Au niveau européen, la Directive énergies renouvelables impose que 10 % de l’énergie utilisée dans les transports soit produite à partir de sources renouvelables d’ici à 2020. Ces énergies renouvelables sont quasi-exclusivement (à 90%) des agrocarburants de première génération, c’est-à-dire produits à partir de matières premières agricoles (soja, colza, tournesol, huile de palme, maïs, blé...), ajoutés aux carburants traditionnels.

L’appétit croissant de l’Europe pour les agrocarburants pourrait continuer de faire grimper les prix de certaines denrées alimentaires de 36 % supplémentaires d’ici à 2020, souligne Oxfam. Une inquiétude que partage plusieurs agences des Nations Unies [2], qui ont lancé le 4 septembre un appel conjoint intitulé : « Affronter les causes profondes de la hausse des prix alimentaires et de la faim dans le monde ».


Vers la fin des agrocarburants ?


Face à ces dramatiques effets pervers, la Commission européenne envisagerait de réviser ses objectifs d’incorporation d’agrocarburants à la baisse, en baissant le seuil de 10 à 5 % d’ici 2020. Le ministre de l’Agriculture Stéphane Le Foll a également déclaré vouloir marquer une pause dans le développement des agrocarburants entrant en concurrence avec les cultures à vocation alimentaire. Selon le plan d’action pour l’agriculture présenté le 12 septembre, le taux d’incorporation d’agrocarburants serait limité à 7 %. Rappelons qu’en France, les subventions aux agrocarburants, via des incitations fiscales, se sont élevés, entre 2005 et 2010, à 3 milliards d’euros.

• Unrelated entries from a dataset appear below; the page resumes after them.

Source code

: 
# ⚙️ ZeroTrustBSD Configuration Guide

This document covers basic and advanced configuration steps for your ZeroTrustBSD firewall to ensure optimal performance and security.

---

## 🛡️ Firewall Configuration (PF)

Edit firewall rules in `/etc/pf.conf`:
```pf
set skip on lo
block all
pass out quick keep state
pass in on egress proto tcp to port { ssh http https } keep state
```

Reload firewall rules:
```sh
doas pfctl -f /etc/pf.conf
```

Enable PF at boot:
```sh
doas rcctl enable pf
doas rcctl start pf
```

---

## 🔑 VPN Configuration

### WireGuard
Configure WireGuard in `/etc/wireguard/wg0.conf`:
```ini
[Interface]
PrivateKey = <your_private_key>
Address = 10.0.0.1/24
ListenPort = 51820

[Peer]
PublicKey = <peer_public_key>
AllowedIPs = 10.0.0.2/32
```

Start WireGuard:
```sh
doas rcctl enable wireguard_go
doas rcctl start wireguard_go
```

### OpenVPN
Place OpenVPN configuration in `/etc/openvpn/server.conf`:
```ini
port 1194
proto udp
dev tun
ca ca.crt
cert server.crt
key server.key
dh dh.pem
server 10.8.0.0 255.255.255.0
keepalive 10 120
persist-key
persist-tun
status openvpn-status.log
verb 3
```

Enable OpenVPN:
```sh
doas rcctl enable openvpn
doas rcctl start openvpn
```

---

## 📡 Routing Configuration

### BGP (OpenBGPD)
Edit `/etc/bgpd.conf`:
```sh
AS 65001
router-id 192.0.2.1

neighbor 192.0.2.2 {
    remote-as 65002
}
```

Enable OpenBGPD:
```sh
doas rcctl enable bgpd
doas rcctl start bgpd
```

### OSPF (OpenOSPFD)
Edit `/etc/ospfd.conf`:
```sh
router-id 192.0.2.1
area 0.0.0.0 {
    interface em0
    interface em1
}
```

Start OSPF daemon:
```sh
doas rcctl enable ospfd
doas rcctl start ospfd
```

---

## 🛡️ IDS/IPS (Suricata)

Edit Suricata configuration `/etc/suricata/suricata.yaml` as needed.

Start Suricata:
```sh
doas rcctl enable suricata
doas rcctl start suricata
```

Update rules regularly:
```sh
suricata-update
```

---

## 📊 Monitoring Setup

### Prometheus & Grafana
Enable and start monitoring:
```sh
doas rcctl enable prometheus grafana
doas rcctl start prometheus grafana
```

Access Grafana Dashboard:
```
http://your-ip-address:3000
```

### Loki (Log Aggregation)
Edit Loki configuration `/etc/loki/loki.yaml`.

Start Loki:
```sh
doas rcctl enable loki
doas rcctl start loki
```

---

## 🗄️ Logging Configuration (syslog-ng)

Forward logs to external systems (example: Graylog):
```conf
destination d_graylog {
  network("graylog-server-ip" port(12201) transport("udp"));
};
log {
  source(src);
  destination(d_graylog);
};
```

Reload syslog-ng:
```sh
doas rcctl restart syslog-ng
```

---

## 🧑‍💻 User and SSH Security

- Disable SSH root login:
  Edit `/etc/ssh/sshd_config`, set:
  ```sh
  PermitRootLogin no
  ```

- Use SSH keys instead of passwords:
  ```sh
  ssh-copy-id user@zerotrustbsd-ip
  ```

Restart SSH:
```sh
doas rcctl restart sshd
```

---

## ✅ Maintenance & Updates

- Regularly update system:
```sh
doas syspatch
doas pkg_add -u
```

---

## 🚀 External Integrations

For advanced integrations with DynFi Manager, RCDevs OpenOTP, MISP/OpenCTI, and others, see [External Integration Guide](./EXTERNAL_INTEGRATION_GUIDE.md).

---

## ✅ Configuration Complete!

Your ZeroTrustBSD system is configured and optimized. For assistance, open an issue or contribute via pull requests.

Cette pause dans le soutien aux agrocarburants est une bonne nouvelle a priori. Sauf que dans le cas de la France comme de l’Union européenne, ces limitations ne concernent que les agrocarburants de première génération. L’un comme l’autre désirent encourager les agrocarburants de deuxième génération. Ceux-ci proviennent de matière organique n’entrant pas en apparence en conflit avec l’alimentation : l’éthanol est par exemple produit à partir de lignine et de cellulose, et l’agrodiesel à partir d’algues. Mais le risque demeure d’une concurrence avec la production vivrière pour l’accès aux terres ou à l’eau, déplorent plusieurs organisations environnementales.


Lire aussi :


Quand l’agriculture sert à nourrir les machines aux dépens des humains

Agrocarburants : bienvenue dans l’enfer vert

[1Télécharger le rapport « Les semences de la faim »

[2] L’Organisation des Nations Unies pour l’alimentation et l’agriculture (FAO), le Fonds international pour le développement agricole (FIDA) et le Programme alimentaire mondial (PAM)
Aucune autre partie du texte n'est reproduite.